EXERCISE OBJECTIVE
Go through the data below and gather each line containing "begin".

··· EXERCISE MATERIALS ···

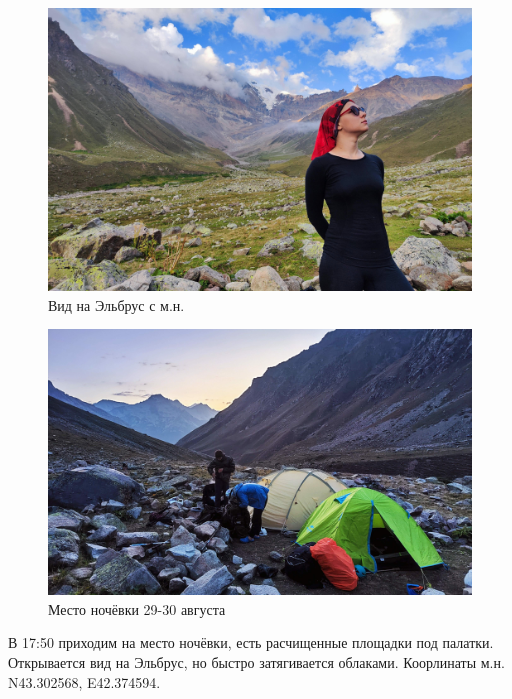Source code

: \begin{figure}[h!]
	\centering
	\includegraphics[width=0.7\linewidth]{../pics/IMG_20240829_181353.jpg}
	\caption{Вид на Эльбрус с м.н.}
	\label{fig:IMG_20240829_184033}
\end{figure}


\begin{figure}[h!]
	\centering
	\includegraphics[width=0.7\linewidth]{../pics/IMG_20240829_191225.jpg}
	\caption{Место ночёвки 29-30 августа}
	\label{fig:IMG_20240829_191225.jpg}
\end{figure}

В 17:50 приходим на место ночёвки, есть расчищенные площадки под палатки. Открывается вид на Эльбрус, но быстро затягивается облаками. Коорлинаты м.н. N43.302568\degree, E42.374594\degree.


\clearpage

···
··· EXERCISE MATERIALS ···

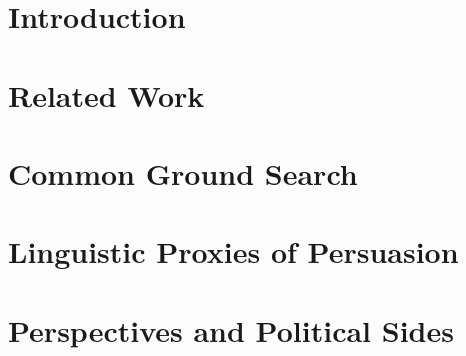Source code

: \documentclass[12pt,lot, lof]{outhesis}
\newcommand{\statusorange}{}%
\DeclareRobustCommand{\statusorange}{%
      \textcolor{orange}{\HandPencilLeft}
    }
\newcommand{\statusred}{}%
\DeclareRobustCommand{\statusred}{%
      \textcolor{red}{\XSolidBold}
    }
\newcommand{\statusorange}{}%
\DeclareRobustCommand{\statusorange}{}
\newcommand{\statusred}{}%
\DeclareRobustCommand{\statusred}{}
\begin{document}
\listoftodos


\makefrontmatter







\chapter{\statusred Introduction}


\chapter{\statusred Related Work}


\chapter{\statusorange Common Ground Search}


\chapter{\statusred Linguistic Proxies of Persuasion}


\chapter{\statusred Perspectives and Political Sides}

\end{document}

···
··· EXERCISE MATERIALS ···

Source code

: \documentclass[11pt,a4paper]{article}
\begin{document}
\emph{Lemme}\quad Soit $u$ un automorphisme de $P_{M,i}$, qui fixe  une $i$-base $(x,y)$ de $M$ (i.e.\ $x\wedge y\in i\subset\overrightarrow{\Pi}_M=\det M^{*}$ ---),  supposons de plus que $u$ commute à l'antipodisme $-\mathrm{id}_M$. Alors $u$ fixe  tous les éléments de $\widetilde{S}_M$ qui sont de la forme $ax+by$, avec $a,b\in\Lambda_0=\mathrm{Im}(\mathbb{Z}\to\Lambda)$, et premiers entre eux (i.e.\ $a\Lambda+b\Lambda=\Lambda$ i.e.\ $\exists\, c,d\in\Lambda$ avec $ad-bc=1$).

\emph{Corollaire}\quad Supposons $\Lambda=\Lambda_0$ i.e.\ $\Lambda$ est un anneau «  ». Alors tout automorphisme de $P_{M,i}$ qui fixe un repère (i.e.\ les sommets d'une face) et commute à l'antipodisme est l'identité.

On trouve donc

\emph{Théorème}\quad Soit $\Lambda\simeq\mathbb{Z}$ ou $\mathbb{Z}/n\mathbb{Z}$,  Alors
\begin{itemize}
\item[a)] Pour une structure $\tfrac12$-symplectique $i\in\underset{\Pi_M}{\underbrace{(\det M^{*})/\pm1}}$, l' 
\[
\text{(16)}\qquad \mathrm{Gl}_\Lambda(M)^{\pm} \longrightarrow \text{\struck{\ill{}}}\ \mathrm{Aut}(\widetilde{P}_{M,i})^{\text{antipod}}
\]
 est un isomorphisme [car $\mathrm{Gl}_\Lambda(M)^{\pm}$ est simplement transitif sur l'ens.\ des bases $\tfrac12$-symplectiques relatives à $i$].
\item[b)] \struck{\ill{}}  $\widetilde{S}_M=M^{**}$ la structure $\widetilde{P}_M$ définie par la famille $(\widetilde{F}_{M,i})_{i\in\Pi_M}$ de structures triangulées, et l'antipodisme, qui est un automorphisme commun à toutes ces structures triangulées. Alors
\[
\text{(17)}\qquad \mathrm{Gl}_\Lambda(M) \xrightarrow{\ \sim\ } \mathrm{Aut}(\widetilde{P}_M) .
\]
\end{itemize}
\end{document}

···

RESULT OF THIS EXERCISE
: \begin{figure}[h!]
\begin{figure}[h!]
\begin{document}
\begin{document}
\begin{itemize}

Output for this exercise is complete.